Response 6: In our study, we selected Cytochrome P450, Glutathione S-transferase (GST), and ABC transporters as our focus family genes strongly associated with resistance based on substantial literatures that demonstrated close involvements between the significantly different expression of P450 genes, GST genes, and ABC transporter genes and insect resistance to pyrethroid insecticides (In our manuscript, many references were cited). The differences observed in the resistance research papers may be related to their distinct roles in detoxification mechanisms: Cytochrome P450 can enhance the insect’s metabolic detoxification capability by oxidatively metabolizing insecticides. Glutathione S-transferase (GST) can increase the water solubility of insecticides, facilitating their excretion and thereby enhancing detoxification. ABC transporters can reduce the accumulation of insecticides within cells, thereby lowering their toxicity. Although these proteins have different functions and action mechanisms, but many of which make significant contributions to insecticide resistance. Therefore, we pick up these genes.
- In your q-PCR part you mentioned that you select ten genes for quantification, have you run the standard curve for these ten genes? As you know,the 2-ΔΔCt method require that the efficiency of Qpcr should be 95-105%.
Response 7: Thank you very much for raising the issue regarding the standard curve in the qPCR experiment. To ensure the accuracy and reliability of the qPCR results, we ran standard curves for each of 10 selected genes and calculated the amplification efficiency in our experiment. We have added the missing information in a table on page 10, lines 401-410 in the main text, and on page 6, line 79 in the supplementary table.

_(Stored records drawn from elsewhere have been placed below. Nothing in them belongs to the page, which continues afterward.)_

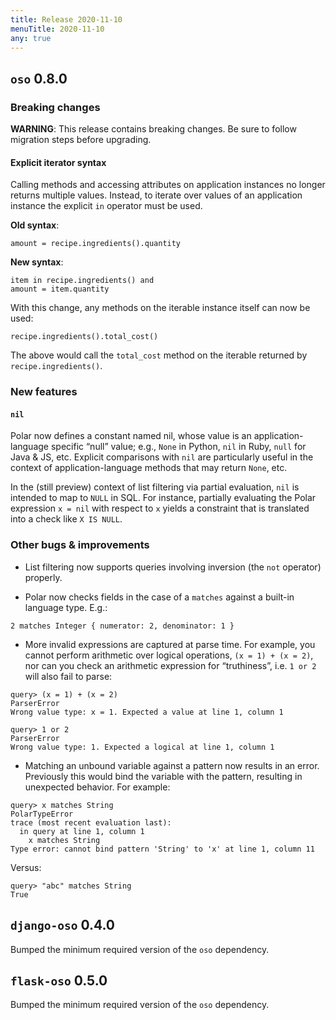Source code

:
```yaml
---
title: Release 2020-11-10
menuTitle: 2020-11-10
any: true
---
```


## `oso` 0.8.0

### Breaking changes

**WARNING**: This release contains breaking changes. Be sure
to follow migration steps before upgrading.

#### Explicit iterator syntax

Calling methods and accessing attributes on application instances no longer
returns multiple values. Instead, to iterate over values of an application
instance the explicit `in` operator must be used.

**Old syntax**:

```
amount = recipe.ingredients().quantity
```

**New syntax**:

```
item in recipe.ingredients() and
amount = item.quantity
```

With this change, any methods on the iterable instance itself can now be used:

```
recipe.ingredients().total_cost()
```

The above would call the `total_cost` method on the iterable returned by
`recipe.ingredients()`.

### New features

#### `nil`

Polar now defines a constant named nil,
whose value is an application-language specific “null” value;
e.g., `None` in Python, `nil` in Ruby, `null` for Java & JS, etc.
Explicit comparisons with `nil` are particularly useful in the
context of application-language methods that may return `None`, etc.

In the (still preview) context of list filtering via partial
evaluation, `nil` is intended to map to `NULL` in SQL. For instance,
partially evaluating the Polar expression `x = nil` with respect
to `x` yields a constraint that is translated into a check like
`X IS NULL`.

### Other bugs & improvements


* List filtering now supports queries involving inversion (the `not`
operator) properly.


* Polar now checks fields in the case of a `matches` against a built-in
language type. E.g.:

```
2 matches Integer { numerator: 2, denominator: 1 }
```


* More invalid expressions are captured at parse time. For example, you cannot
perform arithmetic over logical operations, `(x = 1) + (x = 2)`, nor can
you check an arithmetic expression for “truthiness”, i.e. `1 or 2` will
also fail to parse:

```
query> (x = 1) + (x = 2)
ParserError
Wrong value type: x = 1. Expected a value at line 1, column 1

query> 1 or 2
ParserError
Wrong value type: 1. Expected a logical at line 1, column 1
```


* Matching an unbound variable against a pattern now results in an error.
Previously this would bind the variable with the pattern, resulting in
unexpected behavior. For example:

```
query> x matches String
PolarTypeError
trace (most recent evaluation last):
  in query at line 1, column 1
    x matches String
Type error: cannot bind pattern 'String' to 'x' at line 1, column 11
```

Versus:

```
query> "abc" matches String
True
```

## `django-oso` 0.4.0

Bumped the minimum required version of the `oso` dependency.

## `flask-oso` 0.5.0

Bumped the minimum required version of the `oso` dependency.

- In line 185A minor error: “A T-test analysis was” should be “At-test analysis was”.
Response 8: We have already corrected this error in the revised manuscript.
- In line 335,“The number of dif-335 ferential transcripts in R14 is significantly higher than in R6.” Cannot find any statistic there when you said significant difference.
Response 9: You pointed out that in line 335, the statement “the difference between R14 and R6 is significant” lacks statistical evidence to support the claim of “significance.” Definitely, we removed the adverb.
- Line 434, please italicize the Latin names “L. pratensis”. And other part across the whole ms.
Response 10: We have conducted a thorough review and made the necessary corrections as per your advice.
- What is the meaning of F14 in figure 11.
Response 11: It should indeed be “R14,” consistent with the terminology used in the main text.
- Figure 14, where is the dot inFigure 14.“Venn diagram of differentially-expression genes and protein numbers.Note: Genes/Proteins outside the threshold lines indicated significant differences, while those inside the threshold lines indicated non-significant differences. Red dots represent DEGs/DEPs, blue dots represent DEPs/NDEGs, green dots represent NDGEs/DEPs, black dots represent NDGEs/NDEPs, and gray dots represent DEGs/DEPs with P-value > 0.5”.
Response 12: The last part of the figure legend for Fig. 14 has been moved to Fig. 15 to correct the association.
Author Response File: Author Response.pdf
Round 2
Reviewer 1 Report
Comments and Suggestions for AuthorsI thank the authors for the first reply. I have no further suggestions for the MS and I recommend the publication of the MS as is.